EXERCISE DATA section start

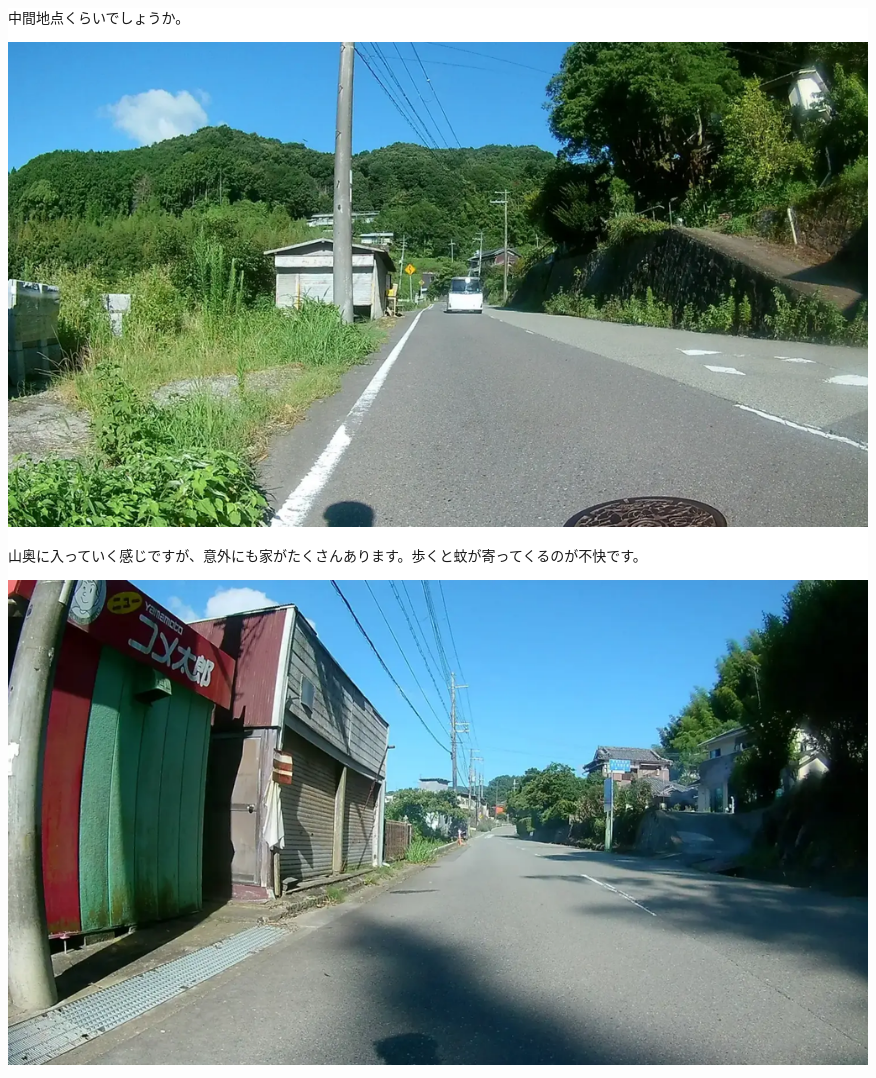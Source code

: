 中間地点くらいでしょうか。

![中間地点](./images/FHD1302.webp)

山奥に入っていく感じですが、意外にも家がたくさんあります。歩くと蚊が寄ってくるのが不快です。

![民家が見える](./images/FHD1410.webp)
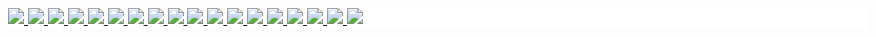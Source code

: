   <a href="https://opencollective.com/yeoman/backers/4/website" target="_blank">
    <img src="https://opencollective.com/yeoman/backers/4/avatar">
  </a>
  <a href="https://opencollective.com/yeoman/backers/5/website" target="_blank">
    <img src="https://opencollective.com/yeoman/backers/5/avatar">
  </a>
  <a href="https://opencollective.com/yeoman/backers/6/website" target="_blank">
    <img src="https://opencollective.com/yeoman/backers/6/avatar">
  </a>
  <a href="https://opencollective.com/yeoman/backers/7/website" target="_blank">
    <img src="https://opencollective.com/yeoman/backers/7/avatar">
  </a>
  <a href="https://opencollective.com/yeoman/backers/8/website" target="_blank">
    <img src="https://opencollective.com/yeoman/backers/8/avatar">
  </a>
  <a href="https://opencollective.com/yeoman/backers/9/website" target="_blank">
    <img src="https://opencollective.com/yeoman/backers/9/avatar">
  </a>
  <a href="https://opencollective.com/yeoman/backers/10/website" target="_blank">
    <img src="https://opencollective.com/yeoman/backers/10/avatar">
  </a>
  <a href="https://opencollective.com/yeoman/backers/11/website" target="_blank">
    <img src="https://opencollective.com/yeoman/backers/11/avatar">
  </a>
  <a href="https://opencollective.com/yeoman/backers/12/website" target="_blank">
    <img src="https://opencollective.com/yeoman/backers/12/avatar">
  </a>
  <a href="https://opencollective.com/yeoman/backers/13/website" target="_blank">
    <img src="https://opencollective.com/yeoman/backers/13/avatar">
  </a>
  <a href="https://opencollective.com/yeoman/backers/14/website" target="_blank">
    <img src="https://opencollective.com/yeoman/backers/14/avatar">
  </a>
  <a href="https://opencollective.com/yeoman/backers/15/website" target="_blank">
    <img src="https://opencollective.com/yeoman/backers/15/avatar">
  </a>
  <a href="https://opencollective.com/yeoman/backers/16/website" target="_blank">
    <img src="https://opencollective.com/yeoman/backers/16/avatar">
  </a>
  <a href="https://opencollective.com/yeoman/backers/17/website" target="_blank">
    <img src="https://opencollective.com/yeoman/backers/17/avatar">
  </a>
  <a href="https://opencollective.com/yeoman/backers/18/website" target="_blank">
    <img src="https://opencollective.com/yeoman/backers/18/avatar">
  </a>
  <a href="https://opencollective.com/yeoman/backers/19/website" target="_blank">
    <img src="https://opencollective.com/yeoman/backers/19/avatar">
  </a>
  <a href="https://opencollective.com/yeoman/backers/20/website" target="_blank">
    <img src="https://opencollective.com/yeoman/backers/20/avatar">
  </a>
  <a href="https://opencollective.com/yeoman/backers/21/website" target="_blank">
    <img src="https://opencollective.com/yeoman/backers/21/avatar">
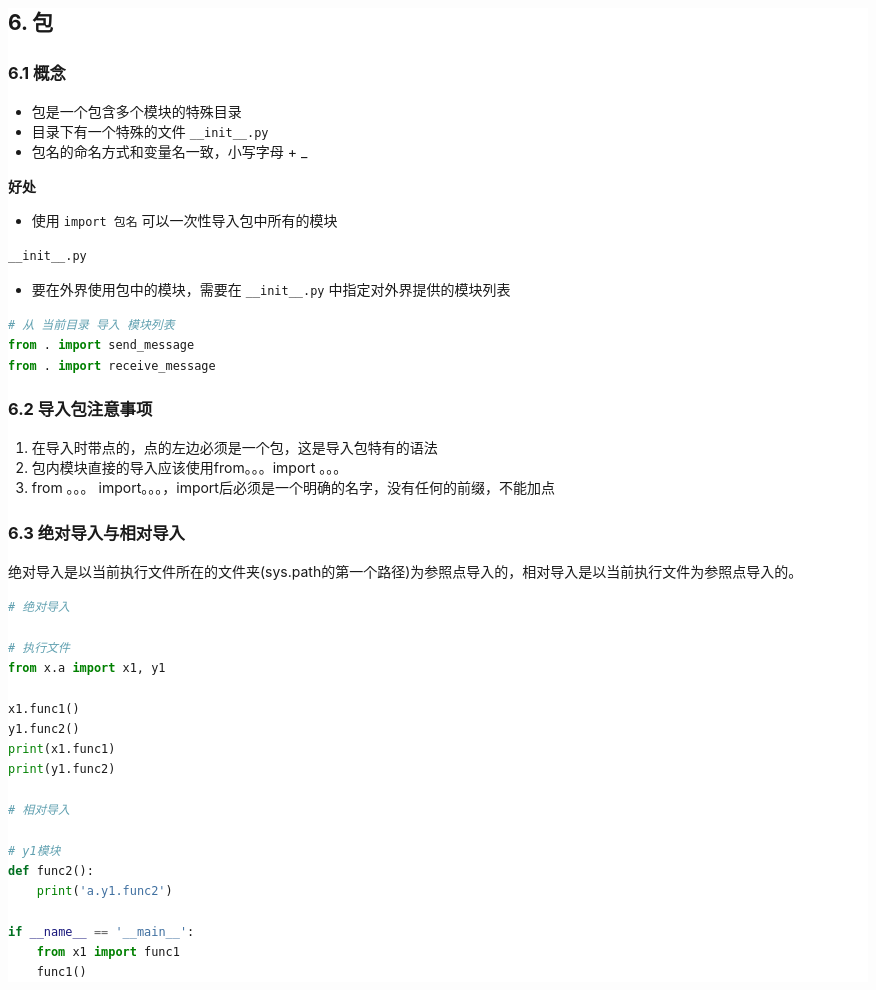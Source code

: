 ## 6. 包

### 6.1 概念

- 包是一个包含多个模块的特殊目录
- 目录下有一个特殊的文件 `__init__.py`
- 包名的命名方式和变量名一致，小写字母 + _

**好处**

- 使用 `import 包名` 可以一次性导入包中所有的模块

`__init__.py`

- 要在外界使用包中的模块，需要在 `__init__.py` 中指定对外界提供的模块列表

```python
# 从 当前目录 导入 模块列表
from . import send_message
from . import receive_message
```

### 6.2 导入包注意事项

1. 在导入时带点的，点的左边必须是一个包，这是导入包特有的语法
2. 包内模块直接的导入应该使用from。。。import 。。。
3. from 。。。 import。。。，import后必须是一个明确的名字，没有任何的前缀，不能加点

### 6.3 绝对导入与相对导入

绝对导入是以当前执行文件所在的文件夹(sys.path的第一个路径)为参照点导入的，相对导入是以当前执行文件为参照点导入的。

```python
# 绝对导入

# 执行文件
from x.a import x1, y1

x1.func1()
y1.func2()
print(x1.func1)
print(y1.func2)

# 相对导入

# y1模块
def func2():
    print('a.y1.func2')

if __name__ == '__main__':
    from x1 import func1
    func1()
```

EXERCISE DATA section end

**WHAT TO WORK ON:**
Copy each entry exactly as written, and drop the pictures from the copy.

**WRITTEN RESPONSE:**
Source code

: 中間地点くらいでしょうか。

![中間地点](./images/FHD1302.webp)

山奥に入っていく感じですが、意外にも家がたくさんあります。歩くと蚊が寄ってくるのが不快です。

![民家が見える](./images/FHD1410.webp)
Source code

:   <a href="https://opencollective.com/yeoman/backers/4/website" target="_blank">
    <img src="https://opencollective.com/yeoman/backers/4/avatar">
  </a>
  <a href="https://opencollective.com/yeoman/backers/5/website" target="_blank">
    <img src="https://opencollective.com/yeoman/backers/5/avatar">
  </a>
  <a href="https://opencollective.com/yeoman/backers/6/website" target="_blank">
    <img src="https://opencollective.com/yeoman/backers/6/avatar">
  </a>
  <a href="https://opencollective.com/yeoman/backers/7/website" target="_blank">
    <img src="https://opencollective.com/yeoman/backers/7/avatar">
  </a>
  <a href="https://opencollective.com/yeoman/backers/8/website" target="_blank">
    <img src="https://opencollective.com/yeoman/backers/8/avatar">
  </a>
  <a href="https://opencollective.com/yeoman/backers/9/website" target="_blank">
    <img src="https://opencollective.com/yeoman/backers/9/avatar">
  </a>
  <a href="https://opencollective.com/yeoman/backers/10/website" target="_blank">
    <img src="https://opencollective.com/yeoman/backers/10/avatar">
  </a>
  <a href="https://opencollective.com/yeoman/backers/11/website" target="_blank">
    <img src="https://opencollective.com/yeoman/backers/11/avatar">
  </a>
  <a href="https://opencollective.com/yeoman/backers/12/website" target="_blank">
    <img src="https://opencollective.com/yeoman/backers/12/avatar">
  </a>
  <a href="https://opencollective.com/yeoman/backers/13/website" target="_blank">
    <img src="https://opencollective.com/yeoman/backers/13/avatar">
  </a>
  <a href="https://opencollective.com/yeoman/backers/14/website" target="_blank">
    <img src="https://opencollective.com/yeoman/backers/14/avatar">
  </a>
  <a href="https://opencollective.com/yeoman/backers/15/website" target="_blank">
    <img src="https://opencollective.com/yeoman/backers/15/avatar">
  </a>
  <a href="https://opencollective.com/yeoman/backers/16/website" target="_blank">
    <img src="https://opencollective.com/yeoman/backers/16/avatar">
  </a>
  <a href="https://opencollective.com/yeoman/backers/17/website" target="_blank">
    <img src="https://opencollective.com/yeoman/backers/17/avatar">
  </a>
  <a href="https://opencollective.com/yeoman/backers/18/website" target="_blank">
    <img src="https://opencollective.com/yeoman/backers/18/avatar">
  </a>
  <a href="https://opencollective.com/yeoman/backers/19/website" target="_blank">
    <img src="https://opencollective.com/yeoman/backers/19/avatar">
  </a>
  <a href="https://opencollective.com/yeoman/backers/20/website" target="_blank">
    <img src="https://opencollective.com/yeoman/backers/20/avatar">
  </a>
  <a href="https://opencollective.com/yeoman/backers/21/website" target="_blank">
    <img src="https://opencollective.com/yeoman/backers/21/avatar">
Source code

: ## 6. 包

### 6.1 概念

- 包是一个包含多个模块的特殊目录
- 目录下有一个特殊的文件 `__init__.py`
- 包名的命名方式和变量名一致，小写字母 + _

**好处**

- 使用 `import 包名` 可以一次性导入包中所有的模块

`__init__.py`

- 要在外界使用包中的模块，需要在 `__init__.py` 中指定对外界提供的模块列表

```python
# 从 当前目录 导入 模块列表
from . import send_message
from . import receive_message
```

### 6.2 导入包注意事项

1. 在导入时带点的，点的左边必须是一个包，这是导入包特有的语法
2. 包内模块直接的导入应该使用from。。。import 。。。
3. from 。。。 import。。。，import后必须是一个明确的名字，没有任何的前缀，不能加点

### 6.3 绝对导入与相对导入

绝对导入是以当前执行文件所在的文件夹(sys.path的第一个路径)为参照点导入的，相对导入是以当前执行文件为参照点导入的。

```python
# 绝对导入

# 执行文件
from x.a import x1, y1

x1.func1()
y1.func2()
print(x1.func1)
print(y1.func2)

# 相对导入

# y1模块
def func2():
    print('a.y1.func2')

if __name__ == '__main__':
    from x1 import func1
    func1()
```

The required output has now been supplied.